Savages, Barbarians, Civilized Men - The Civilized Capitalist Machine - Deleuze and Guattari (1972)

... In a certain sense, capitalist economists are not mistaken when they present the economy as being perpetually "in need of monetarization," as if it were always necessary to inject money into the economy from the outside according to a supply and a demand. In this manner the system indeed holds together and functions, and perpetually fulfills its own immanence. In this manner it is indeed the global object of an investment of desire. The wage earner's desire, the capitalist's desire, everything moves to the rhythm of one and the same desire, founded on the differential relation of flows having no assignable limit, and where capitalism reproduces its immanent limits on an ever widening and more comprehensive scale. Hence it is at the level of a generalized theory of flows that one is able to reply to the question: how does one come to desire strength while also desiring one's own impotence? How was such a social field able to be invested by desire? And how far does desire go beyond so-called objective interests, when it is a question of flows to set in motion and to break? Doubtless Marxists will remind us that the formation of money as a specific relation within capitalism depends on the mode of production that makes the economy a monetary economy. The fact remains that the apparent objective movement of capital - which is by no means a failure to recognize or an illusion of consciousness - shows that the productive essence of capitalism can itself function only in this necessarily monetary or commodity form that controls it, and whose flows and relations between flows contain the secret of the investment of desire. It is at the level of flows, the monetary flows included, and not at the level of ideology, that the integration of desire is achieved.

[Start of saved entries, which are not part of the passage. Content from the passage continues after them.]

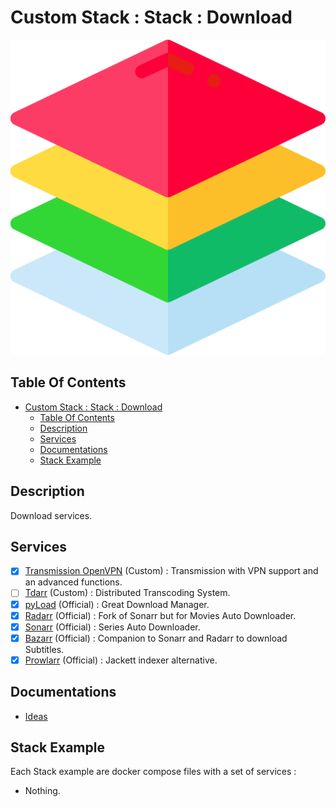 # Custom Stack : Stack : Download

![Icon](../../icon.png)

## Table Of Contents

- [Custom Stack : Stack : Download](#custom-stack--stack--download)
  - [Table Of Contents](#table-of-contents)
  - [Description](#description)
  - [Services](#services)
  - [Documentations](#documentations)
  - [Stack Example](#stack-example)

## Description

Download services.

## Services

- [X] [Transmission OpenVPN](https://haugene.github.io/docker-transmission-openvpn/) (Custom) : Transmission with VPN support and an advanced functions.
- [ ] [Tdarr](https://home.tdarr.io/) (Custom) : Distributed Transcoding System.
- [X] [pyLoad](https://pyload.net/) (Official) : Great Download Manager.
- [X] [Radarr](https://github.com/Radarr/Radarr) (Official) : Fork of Sonarr but for Movies Auto Downloader.
- [X] [Sonarr](https://github.com/Sonarr/Sonarr) (Official) : Series Auto Downloader.
- [X] [Bazarr](https://www.bazarr.media/) (Official) : Companion to Sonarr and Radarr to download Subtitles.
- [X] [Prowlarr](https://github.com/Prowlarr/Prowlarr) (Official) : Jackett indexer alternative.

## Documentations

- [Ideas](./docs/ideas.md)

## Stack Example

Each Stack example are docker compose files with a set of services :

- Nothing.
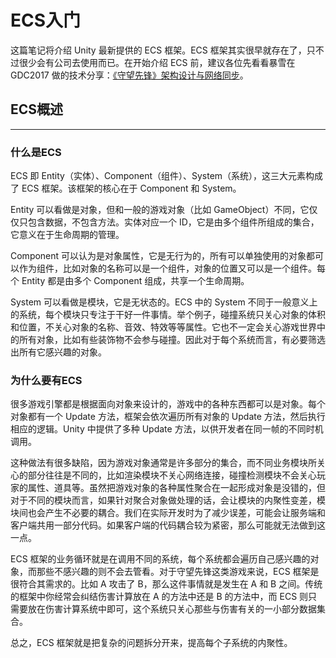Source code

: # ECS入门

这篇笔记将介绍 Unity 最新提供的 ECS 框架。ECS 框架其实很早就存在了，只不过很少会有公司去使用而已。在开始介绍 ECS 前，建议各位先看看暴雪在 GDC2017 做的技术分享：[《守望先锋》架构设计与网络同步](https://gameinstitute.qq.com/community/detail/114516)。

## ECS概述

---

### 什么是ECS

ECS 即 Entity（实体）、Component（组件）、System（系统），这三大元素构成了 ECS 框架。该框架的核心在于 Component 和 System。

Entity 可以看做是对象，但和一般的游戏对象（比如 GameObject）不同，它仅仅只包含数据，不包含方法。实体对应一个 ID，它是由多个组件所组成的集合，它意义在于生命周期的管理。

Component 可以认为是对象属性，它是无行为的，所有可以单独使用的对象都可以作为组件，比如对象的名称可以是一个组件，对象的位置又可以是一个组件。每个 Entity 都是由多个 Component 组成，共享一个生命周期。

System 可以看做是模块，它是无状态的。ECS 中的 System 不同于一般意义上的系统，每个模块只专注于干好一件事情。举个例子，碰撞系统只关心对象的体积和位置，不关心对象的名称、音效、特效等等属性。它也不一定会关心游戏世界中的所有对象，比如有些装饰物不会参与碰撞。因此对于每个系统而言，有必要筛选出所有它感兴趣的对象。

### 为什么要有ECS

很多游戏引擎都是根据面向对象来设计的，游戏中的各种东西都可以是对象。每个对象都有一个 Update 方法，框架会依次遍历所有对象的 Update 方法，然后执行相应的逻辑。Unity 中提供了多种 Update 方法，以供开发者在同一帧的不同时机调用。

这种做法有很多缺陷，因为游戏对象通常是许多部分的集合，而不同业务模块所关心的部分往往是不同的，比如渲染模块不关心网络连接，碰撞检测模块不会关心玩家的属性、道具等。虽然把游戏对象的各种属性聚合在一起形成对象是没错的，但对于不同的模块而言，如果针对聚合对象做处理的话，会让模块的内聚性变差，模块间也会产生不必要的耦合。我们在实际开发时为了减少误差，可能会让服务端和客户端共用一部分代码。如果客户端的代码耦合较为紧密，那么可能就无法做到这一点。

ECS 框架的业务循环就是在调用不同的系统，每个系统都会遍历自己感兴趣的对象，而那些不感兴趣的则不会去管看。对于守望先锋这类游戏来说，ECS 框架是很符合其需求的。比如 A 攻击了 B，那么这件事情就是发生在 A 和 B 之间。传统的框架中你经常会纠结伤害计算放在 A 的方法中还是 B 的方法中，而 ECS 则只需要放在伤害计算系统中即可，这个系统只关心那些与伤害有关的一小部分数据集合。

总之，ECS 框架就是把复杂的问题拆分开来，提高每个子系统的内聚性。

So what is the solution? Which is the revolutionary path? ... Is there one? - To withdraw from the world market, as Samir Amin advises Third World countries to do, in a curious revival of the fascist "economic solution"? Or might it be to go in the opposite direction? To go still further, that is, in the movement of the market, of decoding and deterritorialization? For perhaps the flows are not yet deterritorialized enough, not decoded enough, from the viewpoint of a theory and a practice of a highly schizophrenic character. Not to withdraw from the process, but to go further, to "accelerate the process," as Nietzsche put it: in this matter, the truth is that we haven't seen anything yet.